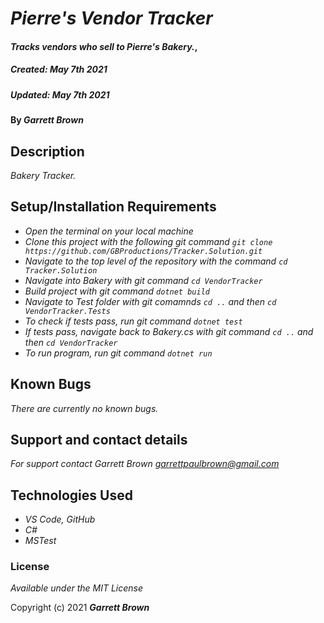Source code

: # _Pierre's Vendor Tracker_

#### _Tracks vendors who sell to Pierre's Bakery._, 
##### _Created: May 7th 2021_
##### _Updated: May 7th 2021_

#### By _**Garrett Brown**_

## Description

_Bakery Tracker._

## Setup/Installation Requirements

* _Open the terminal on your local machine_
* _Clone this project with the following git command `git clone https://github.com/GBProductions/Tracker.Solution.git`_
* _Navigate to the top level of the repository with the command `cd Tracker.Solution`_
* _Navigate into Bakery with git command `cd VendorTracker`_
* _Build project with git command `dotnet build`_
* _Navigate to Test folder with git comamnds `cd ..` and then `cd VendorTracker.Tests`_ 
* _To check if tests pass, run git command `dotnet test`_
* _If tests pass, navigate back to Bakery.cs with git command `cd ..` and then `cd VendorTracker`_
* _To run program, run git command `dotnet run`_
 

## Known Bugs

_There are currently no known bugs._

## Support and contact details

_For support contact Garrett Brown <garrettpaulbrown@gmail.com>_

## Technologies Used

* _VS Code, GitHub_
* _C#_
* _MSTest_

### License

*Available under the MIT License*

Copyright (c) 2021 **_Garrett Brown_**
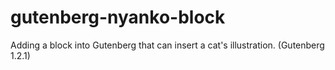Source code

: # gutenberg-nyanko-block
Adding a block into Gutenberg that can insert a cat's illustration. (Gutenberg 1.2.1)
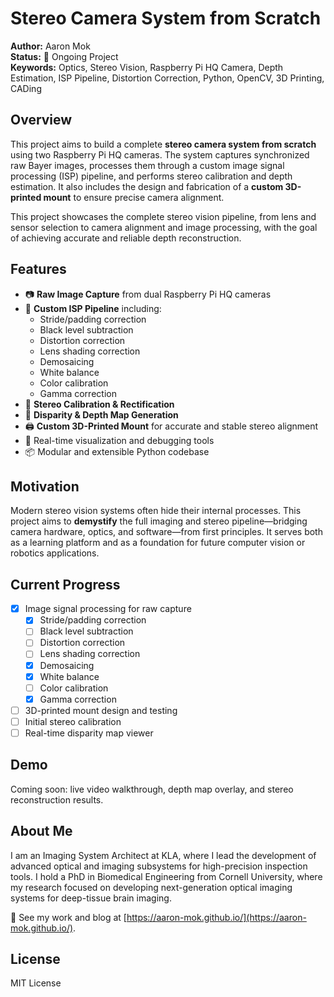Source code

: # Stereo Camera System from Scratch

**Author:** Aaron Mok  
**Status:** 🚧 Ongoing Project  
**Keywords:** Optics, Stereo Vision, Raspberry Pi HQ Camera, Depth Estimation, ISP Pipeline, Distortion Correction, Python, OpenCV, 3D Printing, CADing

## Overview

This project aims to build a complete **stereo camera system from scratch** using two Raspberry Pi HQ cameras. The system captures synchronized raw Bayer images, processes them through a custom image signal processing (ISP) pipeline, and performs stereo calibration and depth estimation. It also includes the design and fabrication of a **custom 3D-printed mount** to ensure precise camera alignment.

This project showcases the complete stereo vision pipeline, from lens and sensor selection to camera alignment and image processing, with the goal of achieving accurate and reliable depth reconstruction.

## Features

- 📷 **Raw Image Capture** from dual Raspberry Pi HQ cameras  
- 🧰 **Custom ISP Pipeline** including:
  - Stride/padding correction
  - Black level subtraction
  - Distortion correction
  - Lens shading correction
  - Demosaicing
  - White balance
  - Color calibration
  - Gamma correction
- 🔧 **Stereo Calibration & Rectification**
- 🌄 **Disparity & Depth Map Generation**
- 🖨️ **Custom 3D-Printed Mount** for accurate and stable stereo alignment
- 🧪 Real-time visualization and debugging tools
- 📦 Modular and extensible Python codebase

## Motivation

Modern stereo vision systems often hide their internal processes. This project aims to **demystify** the full imaging and stereo pipeline—bridging camera hardware, optics, and software—from first principles. It serves both as a learning platform and as a foundation for future computer vision or robotics applications.

## Current Progress
- [x] Image signal processing for raw capture
  - [x] Stride/padding correction
  - [ ] Black level subtraction
  - [ ] Distortion correction
  - [ ] Lens shading correction
  - [x] Demosaicing
  - [x] White balance
  - [ ] Color calibration
  - [x] Gamma correction
- [ ] 3D-printed mount design and testing
- [ ] Initial stereo calibration
- [ ] Real-time disparity map viewer

## Demo
Coming soon: live video walkthrough, depth map overlay, and stereo reconstruction results.

## About Me
I am an Imaging System Architect at KLA, where I lead the development of advanced optical and imaging subsystems for high-precision inspection tools. I hold a PhD in Biomedical Engineering from Cornell University, where my research focused on developing next-generation optical imaging systems for deep-tissue brain imaging.

🔗 See my work and blog at [https://aaron-mok.github.io/](https://aaron-mok.github.io/).

## License
MIT License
=======
What you should do - Filter the listing for the word "tools" and copy every line that holds it.

Answer space -
- 🧪 Real-time visualization and debugging tools
I am an Imaging System Architect at KLA, where I lead the development of advanced optical and imaging subsystems for high-precision inspection tools. I hold a PhD in Biomedical Engineering from Cornell University, where my research focused on developing next-generation optical imaging systems for deep-tissue brain imaging.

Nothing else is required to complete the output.